The Second Coming of our Lord Jesus Christ is one of the most comforting doctrines of Scripture and foundational to any understanding of the Christian faith.  I do not say that everyone must know everything that pertains to this doctrine, and there are many details on which we may disagree, but that our Lord shall return – that is a non-negotiable teaching of the Christian faith.

So some Pharisees ask Jesus “when the Kingdom of God would come?”  Why they asked, we don’t know, but it was a relevant question given that the Kingdom was what Jesus spoke most about.  Now before Jesus starts talking about his return, he tells us something important.  His answer to the Pharisees was, “The Kingdom of God is not coming with signs to be observed, nor will they say, ‘Look, here it is!’ or ‘There!’ for behold, the Kingdom of God is in the midst of you.”  This is all to say that in our Lord’s life, ministry, death, and resurrection, and then the coming of the Holy Spirit on the Day of Pentecost – this is all to say that the Kingdom of God is a present reality.  We are at this moment “a chosen race, a royal priesthood, a holy nation, a people for His own possession” (1 Peter 2:9).  And we need to realize this and rejoice in that knowledge.  When Jesus speaks of the Kingdom as a grain of mustard seed, or a hidden treasure, or a pearl of great price, or any number of things, he is speaking of the Kingdom as it is now in this world, and of us as citizens of it (Ephesians 2:19).  So let us praise the Lord for the blessings He has bestowed on us this day.

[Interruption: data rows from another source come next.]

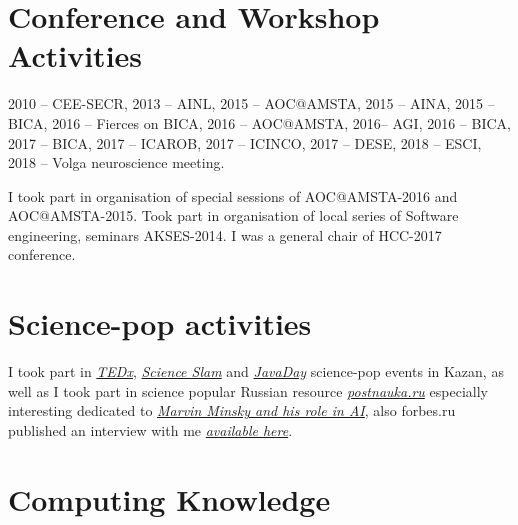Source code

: \documentclass{moderncv}
\begin{document}
\cvitem{}{}

\section{Conference and Workshop Activities}

2010 -- CEE-SECR, 2013 -- AINL, 2015 -- AOC@AMSTA, 2015 -- AINA, 2015 -- BICA, 2016 -- Fierces on BICA, 2016 -- AOC@AMSTA, 2016-- AGI, 2016 -- BICA, 2017 -- BICA, 2017 -- ICAROB, 2017 -- ICINCO, 2017 -- DESE, 2018 -- ESCI, 2018 -- Volga neuroscience meeting.

I took part in organisation of special sessions of AOC@AMSTA-2016 and AOC@AMSTA-2015. Took part in organisation of local series of Software engineering, seminars AKSES-2014. I was a general chair of HCC-2017 conference.

\section{Science-pop activities}

I took part in \href{https://www.youtube.com/watch?v=BLvS7h3kRbo}{\emph{TEDx}}, \href{https://vk.com/video-87488544_171504962}{\emph{Science Slam}} and \href{https://www.youtube.com/watch?v=sLLKxvUEA7E}{\emph{JavaDay}} science-pop events in Kazan, as well as I took part in science popular Russian resource \href{https://postnauka.ru/author/talanov}{\emph{postnauka.ru}} especially interesting dedicated to \href{https://postnauka.ru/faq/58727}{\emph{Marvin Minsky and his role in AI}}, also forbes.ru published an interview with me \href{http://www.forbes.ru/mneniya-column/288097-kak-sozdat-emotsionalnyi-iskusstvennyi-intellekt}{\emph{available here}}.

\section{Computing Knowledge}

\end{document}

But then he tells his disciples that the time will come when they “will desire to see one of the days of the Son of Man” (Jesus’ favorite self-designation), but would not see it.  Why?  Because he must suffer and die, first.  And we share this same desire, do we not?  Do not our hearts long for his coming?  Do we not wish for our translation away from this world into his glory (1 Thessalonians 4:17-18)?  But he warns us not to be deceived by those who say that he has already come or who know the date.  His coming will be like a flash of lightning across the heavens.  And it will not be expected: It will be like the day when Noah entered the ark, or when God destroyed Sodom – people were buying, selling, eating, drinking, and, of course, sinning.  Two will be working or walking together; one will be taken, the other left.  And what will be left of the earth will be all death and destruction as Judgment Day arrives and God’s Son and His people finally vindicated.  So the Kingdom is both a present reality which we experience in the down-payment of the Holy Spirit, but which also awaits its future coming in all its fullness.  Rejoice!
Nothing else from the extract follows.